Every record below should be transcribed exactly. Omit the images.

+++ Data supplied +++

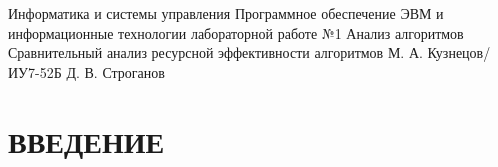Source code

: \documentclass{bmstu}
\begin{document}
\makereporttitle
{Информатика и системы управления}
{Программное обеспечение ЭВМ и информационные технологии}
{лабораторной работе №1}
{Анализ алгоритмов}
{Сравнительный анализ ресурсной эффективности алгоритмов}
{} %
{М. А. Кузнецов/ИУ7-52Б} %
{Д. В. Строганов}

\maketableofcontents

\chapter*{ВВЕДЕНИЕ}


\end{document}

+++

Response box →
Source code

: \documentclass{bmstu}
\begin{document}
\makereporttitle
{Информатика и системы управления}
{Программное обеспечение ЭВМ и информационные технологии}
{лабораторной работе №1}
{Анализ алгоритмов}
{Сравнительный анализ ресурсной эффективности алгоритмов}
{} %
{М. А. Кузнецов/ИУ7-52Б} %
{Д. В. Строганов}

\maketableofcontents

\chapter*{ВВЕДЕНИЕ}


\end{document}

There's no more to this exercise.